I've tried several methods of handling the bus fault, but so far none have worked. Does anyone have a suggestion on how to handle ECC errors in internal flash?
Things I've Tried that Did not Work
Skip the Offending Instruction
In the bus fault handler, increment the application program counter and return. This unfortunately didn't work because the ECC algorithm compiled itself into a fused instruction that loaded the offending location and incremented the offset at the same time (LDRB.W r2, [r3], #1). As it's a fused instruction, skipping it means that the loop counter doesn't increment and we just end up in an infinite loop. Although I could rewrite the algorithm to avoid this issue, it would likely become something specialized just for this chip family and issue; something I wish to avoid.
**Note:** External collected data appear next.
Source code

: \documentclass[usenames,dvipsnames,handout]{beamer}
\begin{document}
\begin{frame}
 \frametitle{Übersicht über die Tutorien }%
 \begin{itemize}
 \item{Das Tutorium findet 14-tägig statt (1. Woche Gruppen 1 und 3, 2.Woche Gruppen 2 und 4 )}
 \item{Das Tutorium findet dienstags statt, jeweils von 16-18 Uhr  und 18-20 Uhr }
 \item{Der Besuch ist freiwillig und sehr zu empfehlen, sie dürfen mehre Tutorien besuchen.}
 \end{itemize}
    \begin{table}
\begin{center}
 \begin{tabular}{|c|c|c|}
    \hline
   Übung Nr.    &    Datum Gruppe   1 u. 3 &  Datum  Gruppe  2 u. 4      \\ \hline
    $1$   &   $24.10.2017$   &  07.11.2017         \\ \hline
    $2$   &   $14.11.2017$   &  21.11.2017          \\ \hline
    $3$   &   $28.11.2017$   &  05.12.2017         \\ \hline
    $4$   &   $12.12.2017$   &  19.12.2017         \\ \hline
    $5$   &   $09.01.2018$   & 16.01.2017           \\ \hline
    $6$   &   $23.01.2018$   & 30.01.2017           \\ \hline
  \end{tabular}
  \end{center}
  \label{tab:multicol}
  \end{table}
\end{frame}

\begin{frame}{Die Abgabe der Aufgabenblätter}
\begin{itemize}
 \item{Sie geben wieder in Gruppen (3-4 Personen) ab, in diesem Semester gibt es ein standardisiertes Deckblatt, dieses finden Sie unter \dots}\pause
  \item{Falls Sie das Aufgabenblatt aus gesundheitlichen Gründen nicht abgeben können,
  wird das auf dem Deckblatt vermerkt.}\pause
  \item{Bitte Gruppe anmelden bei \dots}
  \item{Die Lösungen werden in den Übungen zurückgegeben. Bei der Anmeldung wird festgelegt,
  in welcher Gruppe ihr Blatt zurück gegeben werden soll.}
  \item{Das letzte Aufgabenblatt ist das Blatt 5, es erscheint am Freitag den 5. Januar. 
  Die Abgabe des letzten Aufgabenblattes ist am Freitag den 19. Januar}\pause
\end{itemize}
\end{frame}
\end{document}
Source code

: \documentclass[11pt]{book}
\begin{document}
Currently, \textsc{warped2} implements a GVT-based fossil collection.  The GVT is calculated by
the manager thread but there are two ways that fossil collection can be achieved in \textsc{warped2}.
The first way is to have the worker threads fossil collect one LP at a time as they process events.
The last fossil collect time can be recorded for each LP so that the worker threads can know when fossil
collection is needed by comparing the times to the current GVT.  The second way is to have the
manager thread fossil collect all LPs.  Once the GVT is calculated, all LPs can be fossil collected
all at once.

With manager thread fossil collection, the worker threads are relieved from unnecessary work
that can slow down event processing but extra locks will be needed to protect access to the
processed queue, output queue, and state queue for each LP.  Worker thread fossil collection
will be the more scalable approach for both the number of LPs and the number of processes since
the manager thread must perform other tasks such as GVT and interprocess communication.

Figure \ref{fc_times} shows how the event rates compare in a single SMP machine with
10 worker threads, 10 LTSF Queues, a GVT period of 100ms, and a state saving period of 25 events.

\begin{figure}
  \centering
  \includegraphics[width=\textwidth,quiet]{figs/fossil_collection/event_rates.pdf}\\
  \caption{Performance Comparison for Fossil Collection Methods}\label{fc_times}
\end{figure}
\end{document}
Enable Internal Flash Interrupts
In the hopes that having the flash interrupt (on double and single interrupts) enabled would somehow circumvent the bus fault; flash interrupts were duly configured. Unfortunately this just results in the bus fault first, then the interrupt handler and still no method to really correct the issue or make forward progress.
Disable Interrupts/Faults
Pavel A in https://community.st.com/s/question/0D53W00000Jkw8ZSAR/stm32h7-flash-write-returns-ok-yet-hard-fault-during-readback suggested that disabling faults with a "cpsid if" might work. Unfortunately that just leads to a double fault and lockup.
Things I'll Try Next
- Using the flash CRC engine to do a CRC precheck. If it can avoid issuing a bus fault and instead issue a CRC failure then I can know the memory region is safe to access.
- Issue a flash erase command inside the bus fault handler.
Reproducing this Issue
If anyone wants to play, the easiest way I've found of causing this corruption is to double program a flash word.
I ran across this forum post as well, but as far as I can tell no one has a good answer there either: https://community.st.com/s/question/0D50X0000AX8Hm3SQF/stm32h7-internal-flash-error.